Dalhousie Law Journal


unlimited liability, shareholder, Nova Scotia, Companies Act, corporations, courts, debt, parent companies, financial crisis, bankruptcy


For over 30 years, unlimited liability companies have been ubiquitous in USCanadian M&A transactions. Typically interposed between a US parent company and a Canadian operating company, these entities quietly function to make such structures more tax efficient. They are facilitated by Nova Scotia's venerable Companies Act, which has allowed for the incorporation of corporations with unlimited liability for over a hundred years. Unlimited liability of shareholders is the singular defining characteristic of the ULC, but the precise nature of ULC shareholder liability was apparently regarded as something of a technicality and rarely, if ever, closely examined in the professional or academic literature or considered by the courts.

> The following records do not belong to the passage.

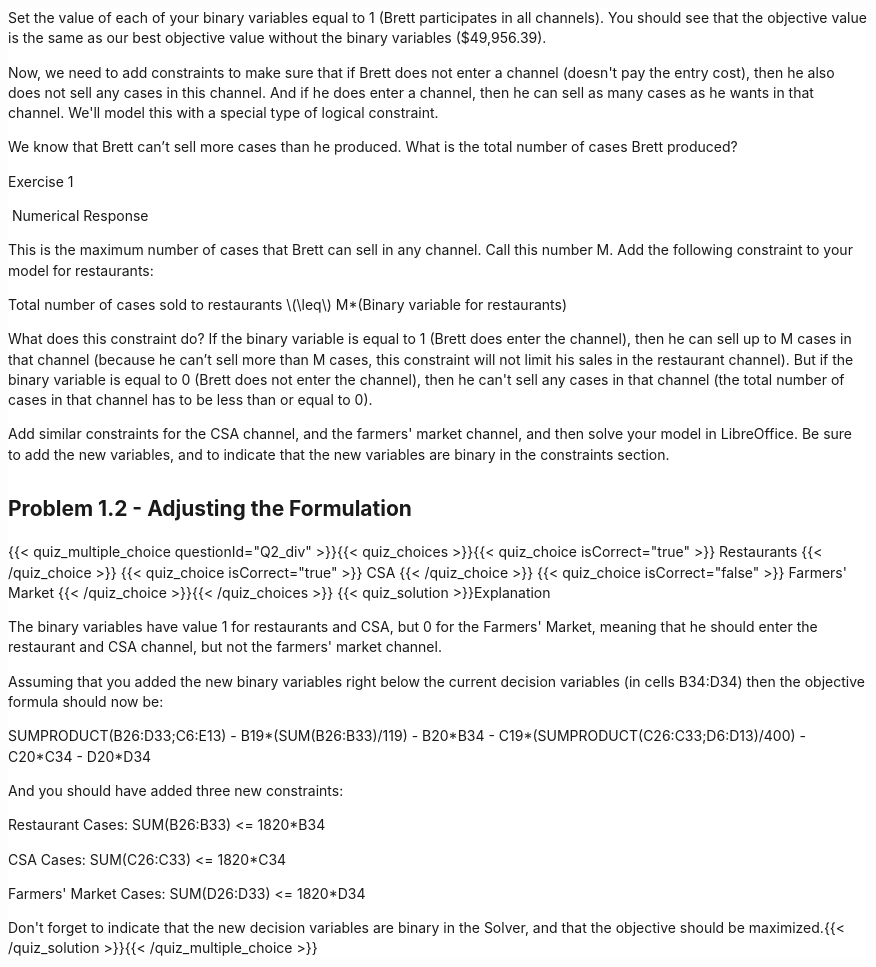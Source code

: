 Set the value of each of your binary variables equal to 1 (Brett participates in all channels). You should see that the objective value is the same as our best objective value without the binary variables ($49,956.39).

Now, we need to add constraints to make sure that if Brett does not enter a channel (doesn't pay the entry cost), then he also does not sell any cases in this channel. And if he does enter a channel, then he can sell as many cases as he wants in that channel. We'll model this with a special type of logical constraint.

We know that Brett can’t sell more cases than he produced. What is the total number of cases Brett produced?

Exercise 1

&nbsp;Numerical Response&nbsp;

This is the maximum number of cases that Brett can sell in any channel. Call this number M. Add the following constraint to your model for restaurants:

Total number of cases sold to restaurants \\(\\leq\\) M\*(Binary variable for restaurants)

What does this constraint do? If the binary variable is equal to 1 (Brett does enter the channel), then he can sell up to M cases in that channel (because he can’t sell more than M cases, this constraint will not limit his sales in the restaurant channel). But if the binary variable is equal to 0 (Brett does not enter the channel), then he can't sell any cases in that channel (the total number of cases in that channel has to be less than or equal to 0).

Add similar constraints for the CSA channel, and the farmers' market channel, and then solve your model in LibreOffice. Be sure to add the new variables, and to indicate that the new variables are binary in the constraints section.

Problem 1.2 - Adjusting the Formulation
---------------------------------------

{{< quiz_multiple_choice questionId="Q2_div" >}}{{< quiz_choices >}}{{< quiz_choice isCorrect="true" >}}&nbsp;Restaurants&nbsp;{{< /quiz_choice >}}
{{< quiz_choice isCorrect="true" >}}&nbsp;CSA&nbsp;{{< /quiz_choice >}}
{{< quiz_choice isCorrect="false" >}}&nbsp;Farmers' Market&nbsp;{{< /quiz_choice >}}{{< /quiz_choices >}}
{{< quiz_solution >}}Explanation

The binary variables have value 1 for restaurants and CSA, but 0 for the Farmers' Market, meaning that he should enter the restaurant and CSA channel, but not the farmers' market channel.

Assuming that you added the new binary variables right below the current decision variables (in cells B34:D34) then the objective formula should now be:

SUMPRODUCT(B26:D33;C6:E13) - B19\*(SUM(B26:B33)/119) - B20\*B34 - C19\*(SUMPRODUCT(C26:C33;D6:D13)/400) - C20\*C34 - D20\*D34

And you should have added three new constraints:

Restaurant Cases: SUM(B26:B33) \<= 1820\*B34

CSA Cases: SUM(C26:C33) \<= 1820\*C34

Farmers' Market Cases: SUM(D26:D33) \<= 1820\*D34

Don't forget to indicate that the new decision variables are binary in the Solver, and that the objective should be maximized.{{< /quiz_solution >}}{{< /quiz_multiple_choice >}}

Perhaps unlimited liability was considered too familiar a concept to require detailed analysis, or perhaps it was considered irrelevant in practice because the debts of modern ULCs are typically guaranteed by their parent companies. In such a structure, the liability of the parent company seems clear This apparent clarity proved illusory, however, following the recent financial crisis, when a number of ULC parent companies faced bankruptcy and restructuring and the precise nature of their unlimited liability was suddenly the subject of intense scrutiny and conflict.